Latencies of BAEPs decreased significantly with age, and the time of conduction was modified by the presence of neurological damage. All statistical analyses suggested positive and significant associations between risk factors (trophism and condition at birth), and the latencies of waves I, III and V as well as with IPL III-V (interpeak latency) and I-V. PCA showed that IPL I-III was also positively associated with condition at birth, severity of the neurological syndrome and encephalopathy. In addition, we found that the presence and type of sequela reflected changes in the latencies of the waves, as well as IPLs, primarily those of IPL I-III.

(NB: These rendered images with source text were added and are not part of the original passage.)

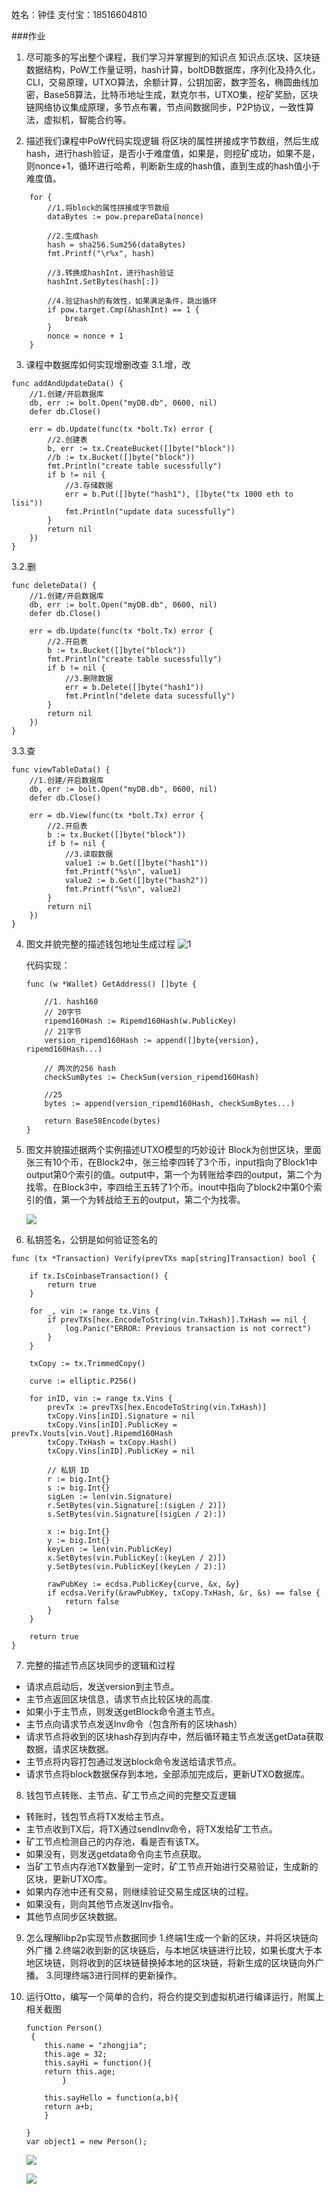 姓名：钟佳
支付宝：18516604810

###作业
1. 尽可能多的写出整个课程，我们学习并掌握到的知识点
知识点:区块、区块链数据结构，PoW工作量证明，hash计算，boltDB数据库，序列化及持久化，CLI，交易原理，UTXO算法，余额计算，公钥加密，数字签名，椭圆曲线加密，Base58算法，比特币地址生成，默克尔书，UTXO集，挖矿奖励，区块链网络协议集成原理，多节点布署，节点间数据同步，P2P协议，一致性算法，虚拟机，智能合约等。

2. 描述我们课程中PoW代码实现逻辑
将区块的属性拼接成字节数组，然后生成hash，进行hash验证，是否小于难度值，如果是，则挖矿成功，如果不是，则nonce+1，循环进行哈希，判断新生成的hash值，直到生成的hash值小于难度值。
```
	for {
		//1.将block的属性拼接成字节数组
		dataBytes := pow.prepareData(nonce)

		//2.生成hash
		hash = sha256.Sum256(dataBytes)
		fmt.Printf("\r%x", hash)

		//3.转换成hashInt，进行hash验证
		hashInt.SetBytes(hash[:])

		//4.验证hash的有效性，如果满足条件，跳出循环
		if pow.target.Cmp(&hashInt) == 1 {
			break
		}
		nonce = nonce + 1
	}
```

3. 课程中数据库如何实现增删改查
3.1.增，改
```
func addAndUpdateData() {
	//1.创建/开启数据库
	db, err := bolt.Open("myDB.db", 0600, nil)
	defer db.Close()

	err = db.Update(func(tx *bolt.Tx) error {
		//2.创建表
		b, err := tx.CreateBucket([]byte("block"))
		//b := tx.Bucket([]byte("block"))
		fmt.Println("create table sucessfully")
		if b != nil {
			//3.存储数据
			err = b.Put([]byte("hash1"), []byte("tx 1000 eth to lisi"))
			fmt.Println("update data sucessfully")
		}
		return nil
	})
}
```
3.2.删
```
func deleteData() {
	//1.创建/开启数据库
	db, err := bolt.Open("myDB.db", 0600, nil)
	defer db.Close()

	err = db.Update(func(tx *bolt.Tx) error {
		//2.开启表
		b := tx.Bucket([]byte("block"))
		fmt.Println("create table sucessfully")
		if b != nil {
			//3.删除数据
			err = b.Delete([]byte("hash1"))
			fmt.Println("delete data sucessfully")
		}
		return nil
	})
}
```
3.3.查
```
func viewTableData() {
	//1.创建/开启数据库
	db, err := bolt.Open("myDB.db", 0600, nil)
	defer db.Close()
	
	err = db.View(func(tx *bolt.Tx) error {
		//2.开启表
		b := tx.Bucket([]byte("block"))
		if b != nil {
			//3.读取数据
			value1 := b.Get([]byte("hash1"))
			fmt.Printf("%s\n", value1)
			value2 := b.Get([]byte("hash2"))
			fmt.Printf("%s\n", value2)
		}
		return nil
	})
}
```

4. 图文并貌完整的描述钱包地址生成过程
![1](http://ogq1o21zt.bkt.clouddn.com/1.png)

    代码实现：
    ```
    func (w *Wallet) GetAddress() []byte {
    
    	//1. hash160
    	// 20字节
    	ripemd160Hash := Ripemd160Hash(w.PublicKey)
    	// 21字节
    	version_ripemd160Hash := append([]byte{version}, ripemd160Hash...)
    
    	// 两次的256 hash
    	checkSumBytes := CheckSum(version_ripemd160Hash)
    
    	//25
    	bytes := append(version_ripemd160Hash, checkSumBytes...)
    
    	return Base58Encode(bytes)
    }
    ```
5. 图文并貌描述据两个实例描述UTXO模型的巧妙设计
Block为创世区块，里面张三有10个币，在Block2中，张三给李四转了3个币，input指向了Block1中output第0个索引的值。output中，第一个为转账给李四的output，第二个为找零。在Block3中，李四给王五转了1个币。inout中指向了block2中第0个索引的值，第一个为转战给王五的output，第二个为找零。

    ![](http://ogq1o21zt.bkt.clouddn.com/4.png)

6. 私钥签名，公钥是如何验证签名的
```
func (tx *Transaction) Verify(prevTXs map[string]Transaction) bool {

	if tx.IsCoinbaseTransaction() {
		return true
	}

	for _, vin := range tx.Vins {
		if prevTXs[hex.EncodeToString(vin.TxHash)].TxHash == nil {
			log.Panic("ERROR: Previous transaction is not correct")
		}
	}

	txCopy := tx.TrimmedCopy()

	curve := elliptic.P256()

	for inID, vin := range tx.Vins {
		prevTx := prevTXs[hex.EncodeToString(vin.TxHash)]
		txCopy.Vins[inID].Signature = nil
		txCopy.Vins[inID].PublicKey = prevTx.Vouts[vin.Vout].Ripemd160Hash
		txCopy.TxHash = txCopy.Hash()
		txCopy.Vins[inID].PublicKey = nil

		// 私钥 ID
		r := big.Int{}
		s := big.Int{}
		sigLen := len(vin.Signature)
		r.SetBytes(vin.Signature[:(sigLen / 2)])
		s.SetBytes(vin.Signature[(sigLen / 2):])

		x := big.Int{}
		y := big.Int{}
		keyLen := len(vin.PublicKey)
		x.SetBytes(vin.PublicKey[:(keyLen / 2)])
		y.SetBytes(vin.PublicKey[(keyLen / 2):])

		rawPubKey := ecdsa.PublicKey{curve, &x, &y}
		if ecdsa.Verify(&rawPubKey, txCopy.TxHash, &r, &s) == false {
			return false
		}
	}

	return true
}
```

7. 完整的描述节点区块同步的逻辑和过程
 * 请求点启动后，发送version到主节点。
 * 主节点返回区块信息，请求节点比较区块的高度.
 * 如果小于主节点，则发送getBlock命令道主节点。
 * 主节点向请求节点发送Inv命令（包含所有的区块hash）
 * 请求节点将收到的区块hash存到内存中，然后循环箱主节点发送getData获取数据，请求区块数据。
 * 主节点将内容打包通过发送block命令发送给请求节点。
 * 请求节点将block数据保存到本地，全部添加完成后，更新UTXO数据库。

8. 钱包节点转账、主节点、矿工节点之间的完整交互逻辑
  * 转账时，钱包节点将TX发给主节点。
  * 主节点收到TX后，将TX通过sendInv命令，将TX发给矿工节点。
  * 矿工节点检测自己的内存池，看是否有该TX。
  * 如果没有，则发送getdata命令向主节点获取。
  * 当矿工节点内存池TX数量到一定时，矿工节点开始进行交易验证，生成新的区块，更新UTXO库。
  * 如果内存池中还有交易，则继续验证交易生成区块的过程。
  * 如果没有，则向其他节点发送Inv指令。
  * 其他节点同步区块数据。
  

9. 怎么理解libp2p实现节点数据同步
    1.终端1生成一个新的区块，并将区块链向外广播
    2.终端2收到新的区块链后，与本地区块链进行比较，如果长度大于本地区块链，则将收到的区块链替换掉本地的区块链，将新生成的区块链向外广播。
    3.同理终端3进行同样的更新操作。

1. 运行Otto，编写一个简单的合约，将合约提交到虚拟机进行编译运行，附属上相关截图

    ```
    function Person()
     {
     	this.name = "zhongjia";
     	this.age = 32;
     	this.sayHi = function(){
    	return this.age;	
            }
    
    	this.sayHello = function(a,b){
    	return a+b;
     	}
    
    }
    var object1 = new Person();
    ```

    ![](http://ogq1o21zt.bkt.clouddn.com/WX20180729-153804@2x.png)

    ![](http://ogq1o21zt.bkt.clouddn.com/etto.png)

Our results suggest that statistical methods are often needed to analyze neurological damage. The relation between BAEPs, risk factors and neurological sequelae allowed us to obtain a profile of children, which can be then used as an aid in the prognosis of children having a risk of developing neurological sequelae.
我们试图描述神经损伤(从脑损伤、综合征及综合征严重程度方面)是否会导致脑干听觉诱发电位(BAEP)异常,以便勾勒出可作为后续神经后遗症指标的儿童特征。我们分析了一组有神经损伤既往证据的儿童的BAEP,并在这些受试者3岁时确定神经后遗症的存在情况。
对154例有围产期神经损伤的儿童进行脑干听觉诱发电位(BAEP)检测。这些儿童被分类为神经功能性(临床和脑电图改变)或器质性及神经功能性脑疾病(临床、脑电图和影像学改变),且均从出生后第一个月开始随访,连续随访3年。我们使用主成分分析(PCA)、聚类分析和线性相关分析来确定BAEP、危险因素与未来后遗症之间的关联。
BAEP的潜伏期随年龄显著缩短,神经损伤的存在会改变传导时间。所有统计分析均表明危险因素(营养状况和出生时情况)与I、III、V波潜伏期以及III-V间期(峰间期)和I-V间期之间存在显著正相关。主成分分析显示I-III间期也与出生时情况、神经综合征严重程度和脑病呈正相关。此外,我们发现后遗症的存在和类型反映了波潜伏期以及峰间期的变化,主要是I-III间期的变化。
我们的结果表明,分析神经损伤通常需要使用统计方法。BAEP、危险因素与神经后遗症之间的关系使我们能够勾勒出儿童的特征,进而可用于辅助预测有发生神经后遗症风险的儿童的预后。